**Exercise materials**.

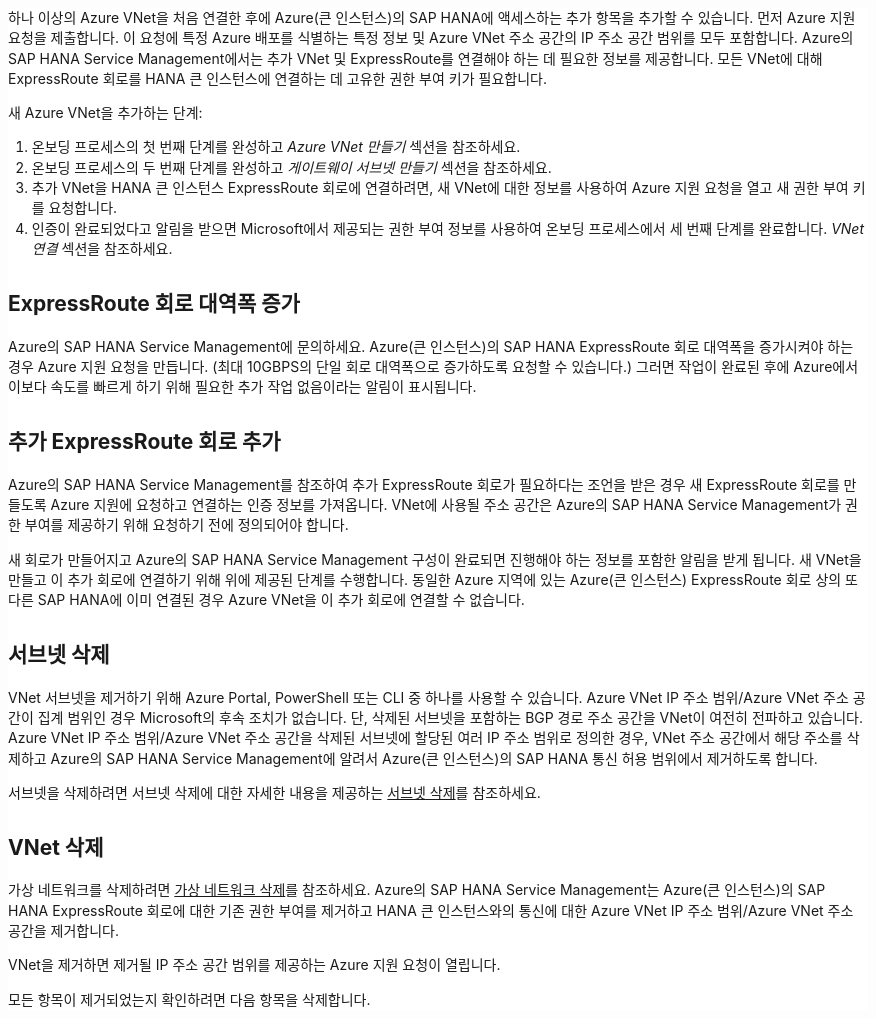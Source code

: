 하나 이상의 Azure VNet을 처음 연결한 후에 Azure(큰 인스턴스)의 SAP HANA에 액세스하는 추가 항목을 추가할 수 있습니다. 먼저 Azure 지원 요청을 제출합니다. 이 요청에 특정 Azure 배포를 식별하는 특정 정보 및 Azure VNet 주소 공간의 IP 주소 공간 범위를 모두 포함합니다. Azure의 SAP HANA Service Management에서는 추가 VNet 및 ExpressRoute를 연결해야 하는 데 필요한 정보를 제공합니다. 모든 VNet에 대해 ExpressRoute 회로를 HANA 큰 인스턴스에 연결하는 데 고유한 권한 부여 키가 필요합니다.

새 Azure VNet을 추가하는 단계:

1. 온보딩 프로세스의 첫 번째 단계를 완성하고 _Azure VNet 만들기_ 섹션을 참조하세요.
2. 온보딩 프로세스의 두 번째 단계를 완성하고 _게이트웨이 서브넷 만들기_ 섹션을 참조하세요.
3. 추가 VNet을 HANA 큰 인스턴스 ExpressRoute 회로에 연결하려면, 새 VNet에 대한 정보를 사용하여 Azure 지원 요청을 열고 새 권한 부여 키를 요청합니다.
4. 인증이 완료되었다고 알림을 받으면 Microsoft에서 제공되는 권한 부여 정보를 사용하여 온보딩 프로세스에서 세 번째 단계를 완료합니다. _VNet 연결_ 섹션을 참조하세요.

## <a name="increasing-expressroute-circuit-bandwidth"></a>ExpressRoute 회로 대역폭 증가

Azure의 SAP HANA Service Management에 문의하세요. Azure(큰 인스턴스)의 SAP HANA ExpressRoute 회로 대역폭을 증가시켜야 하는 경우 Azure 지원 요청을 만듭니다. (최대 10GBPS의 단일 회로 대역폭으로 증가하도록 요청할 수 있습니다.) 그러면 작업이 완료된 후에 Azure에서 이보다 속도를 빠르게 하기 위해 필요한 추가 작업 없음이라는 알림이 표시됩니다.

## <a name="adding-an-additional-expressroute-circuit"></a>추가 ExpressRoute 회로 추가

Azure의 SAP HANA Service Management를 참조하여 추가 ExpressRoute 회로가 필요하다는 조언을 받은 경우 새 ExpressRoute 회로를 만들도록 Azure 지원에 요청하고 연결하는 인증 정보를 가져옵니다. VNet에 사용될 주소 공간은 Azure의 SAP HANA Service Management가 권한 부여를 제공하기 위해 요청하기 전에 정의되어야 합니다.

새 회로가 만들어지고 Azure의 SAP HANA Service Management 구성이 완료되면 진행해야 하는 정보를 포함한 알림을 받게 됩니다. 새 VNet을 만들고 이 추가 회로에 연결하기 위해 위에 제공된 단계를 수행합니다. 동일한 Azure 지역에 있는 Azure(큰 인스턴스) ExpressRoute 회로 상의 또 다른 SAP HANA에 이미 연결된 경우 Azure VNet을 이 추가 회로에 연결할 수 없습니다.

## <a name="deleting-a-subnet"></a>서브넷 삭제

VNet 서브넷을 제거하기 위해 Azure Portal, PowerShell 또는 CLI 중 하나를 사용할 수 있습니다. Azure VNet IP 주소 범위/Azure VNet 주소 공간이 집계 범위인 경우 Microsoft의 후속 조치가 없습니다. 단, 삭제된 서브넷을 포함하는 BGP 경로 주소 공간을 VNet이 여전히 전파하고 있습니다. Azure VNet IP 주소 범위/Azure VNet 주소 공간을 삭제된 서브넷에 할당된 여러 IP 주소 범위로 정의한 경우, VNet 주소 공간에서 해당 주소를 삭제하고 Azure의 SAP HANA Service Management에 알려서 Azure(큰 인스턴스)의 SAP HANA 통신 허용 범위에서 제거하도록 합니다.

서브넷을 삭제하려면 서브넷 삭제에 대한 자세한 내용을 제공하는 [서브넷 삭제](../../../virtual-network/virtual-network-manage-subnet.md?toc=%2fazure%2fvirtual-machines%2flinux%2ftoc.json#delete-a-subnet)를 참조하세요.

## <a name="deleting-a-vnet"></a>VNet 삭제

가상 네트워크를 삭제하려면 [가상 네트워크 삭제](../../../virtual-network/manage-virtual-network.md?toc=%2fazure%2fvirtual-machines%2flinux%2ftoc.json#delete-a-virtual-network)를 참조하세요. Azure의 SAP HANA Service Management는 Azure(큰 인스턴스)의 SAP HANA ExpressRoute 회로에 대한 기존 권한 부여를 제거하고 HANA 큰 인스턴스와의 통신에 대한 Azure VNet IP 주소 범위/Azure VNet 주소 공간을 제거합니다.

VNet을 제거하면 제거될 IP 주소 공간 범위를 제공하는 Azure 지원 요청이 열립니다.

모든 항목이 제거되었는지 확인하려면 다음 항목을 삭제합니다.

**Task instructions**.
Everything from the line containing "VNet을 제거하면 제거될" through the end of the entries above should be retyped exactly, and nothing else.

**Result of this exercise**.
VNet을 제거하면 제거될 IP 주소 공간 범위를 제공하는 Azure 지원 요청이 열립니다.

모든 항목이 제거되었는지 확인하려면 다음 항목을 삭제합니다.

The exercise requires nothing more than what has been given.